Debatably, Owens’s greatest athletic accomplishment—geopolitics and global competition aside—occurred a year before the Berlin Olympics, at the 1935 Big Ten Conference finals. In less than one hour, Owens set world records in the broad jump, 220-yard dash, and 220-yard low hurdles, and tied the world record in the 100-yard dash. It was the most improbable, remarkable hour in track history for the sophomore at Ohio State.

What many might not know is that Owens’s 1936 Olympic achievement marked his final sanctioned track event, as the Amateur Athletic Union (AAU) indefinitely barred him from future races after he withdrew from an AAU-sponsored post-Olympic European tour. Owens, no stranger to financial hardship, refused to be exploited by the AAU, whose athletes’ amateur status precluded renumeration.

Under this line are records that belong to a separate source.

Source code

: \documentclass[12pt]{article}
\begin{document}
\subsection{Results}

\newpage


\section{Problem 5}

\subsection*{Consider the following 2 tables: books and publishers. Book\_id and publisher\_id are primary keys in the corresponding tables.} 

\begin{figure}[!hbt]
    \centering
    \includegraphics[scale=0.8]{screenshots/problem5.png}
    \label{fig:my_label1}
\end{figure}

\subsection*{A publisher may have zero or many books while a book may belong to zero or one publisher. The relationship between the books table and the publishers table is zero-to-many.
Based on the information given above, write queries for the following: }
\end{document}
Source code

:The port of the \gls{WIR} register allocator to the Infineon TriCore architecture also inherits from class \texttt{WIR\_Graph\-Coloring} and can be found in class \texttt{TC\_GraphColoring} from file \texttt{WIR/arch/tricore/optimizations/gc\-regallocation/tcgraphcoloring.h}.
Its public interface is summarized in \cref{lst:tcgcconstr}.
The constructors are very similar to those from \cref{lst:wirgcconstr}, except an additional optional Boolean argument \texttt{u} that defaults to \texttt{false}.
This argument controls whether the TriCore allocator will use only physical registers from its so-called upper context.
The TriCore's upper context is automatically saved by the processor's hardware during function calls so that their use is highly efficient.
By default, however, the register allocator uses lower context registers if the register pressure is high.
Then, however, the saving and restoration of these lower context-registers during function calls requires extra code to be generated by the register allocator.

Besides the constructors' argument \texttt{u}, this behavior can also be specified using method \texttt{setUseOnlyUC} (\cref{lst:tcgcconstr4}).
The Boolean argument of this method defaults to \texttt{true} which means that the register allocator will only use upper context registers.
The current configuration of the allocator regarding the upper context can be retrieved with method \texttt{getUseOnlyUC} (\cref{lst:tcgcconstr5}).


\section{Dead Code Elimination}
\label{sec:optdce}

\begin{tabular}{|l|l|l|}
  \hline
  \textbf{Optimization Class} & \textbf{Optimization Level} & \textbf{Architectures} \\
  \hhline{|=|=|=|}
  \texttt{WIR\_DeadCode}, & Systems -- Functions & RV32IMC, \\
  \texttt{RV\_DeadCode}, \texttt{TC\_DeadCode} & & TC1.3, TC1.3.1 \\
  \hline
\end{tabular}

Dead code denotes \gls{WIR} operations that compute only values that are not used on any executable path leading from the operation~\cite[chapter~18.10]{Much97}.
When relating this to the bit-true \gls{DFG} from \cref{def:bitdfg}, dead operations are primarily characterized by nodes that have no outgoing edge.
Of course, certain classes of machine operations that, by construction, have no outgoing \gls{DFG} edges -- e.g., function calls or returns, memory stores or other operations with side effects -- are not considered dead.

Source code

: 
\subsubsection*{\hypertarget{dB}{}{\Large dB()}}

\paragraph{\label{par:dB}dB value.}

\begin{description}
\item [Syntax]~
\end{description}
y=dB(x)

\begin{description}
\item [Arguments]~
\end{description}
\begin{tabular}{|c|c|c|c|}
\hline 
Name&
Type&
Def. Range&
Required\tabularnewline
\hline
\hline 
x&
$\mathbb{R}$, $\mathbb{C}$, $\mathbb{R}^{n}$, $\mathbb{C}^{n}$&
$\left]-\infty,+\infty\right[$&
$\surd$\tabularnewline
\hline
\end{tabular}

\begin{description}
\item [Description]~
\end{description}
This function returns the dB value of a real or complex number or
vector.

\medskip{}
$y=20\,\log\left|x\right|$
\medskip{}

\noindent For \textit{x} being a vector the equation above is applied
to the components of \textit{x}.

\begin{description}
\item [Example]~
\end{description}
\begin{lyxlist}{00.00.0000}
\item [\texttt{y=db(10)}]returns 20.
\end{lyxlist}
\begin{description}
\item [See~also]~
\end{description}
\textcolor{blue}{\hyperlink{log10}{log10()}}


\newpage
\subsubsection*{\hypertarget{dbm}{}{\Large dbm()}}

Upon returning stateside to ticker-tape parades and widespread adulation, Owens capitalized on his post-Olympic fame to secure well-paid public appearances and, eventually, political appointments. He persevered on his own terms, not as the AAU’s prized pawn, using his platform to convey that all Americans—regardless of race, background, or beliefs—could realize their dreams through hard work and persistence.

Legendary sportswriter Grantland Rice deemed Owens’s running style “flawless—with no sign of extra effort.” Off the track, Owens maintained that same style and composure in the face of racism, discrimination, and hardship. Despite his truncated track career, Jesse Owens was one of the United States’ first Black athletic heroes.

The List

madison yerke running the 2022 chicago marathon
Madison Yerke ran a 2:48:14 at the 2022 Chicago Marathon.
Courtesy Marathon Foto

About 10 years ago, after completing yet another of her 16 sub-three-hour marathons, Shawanna White couldn’t help but wonder: How many American-born Black female runners had ever qualified for the U.S. Olympic Marathon Trials? Qualifying for the Trials—an event staged every four years to determine the U.S. marathon team at the Olympics—is an exceptional running achievement, but White couldn’t recall many, if any, African Americans in the field.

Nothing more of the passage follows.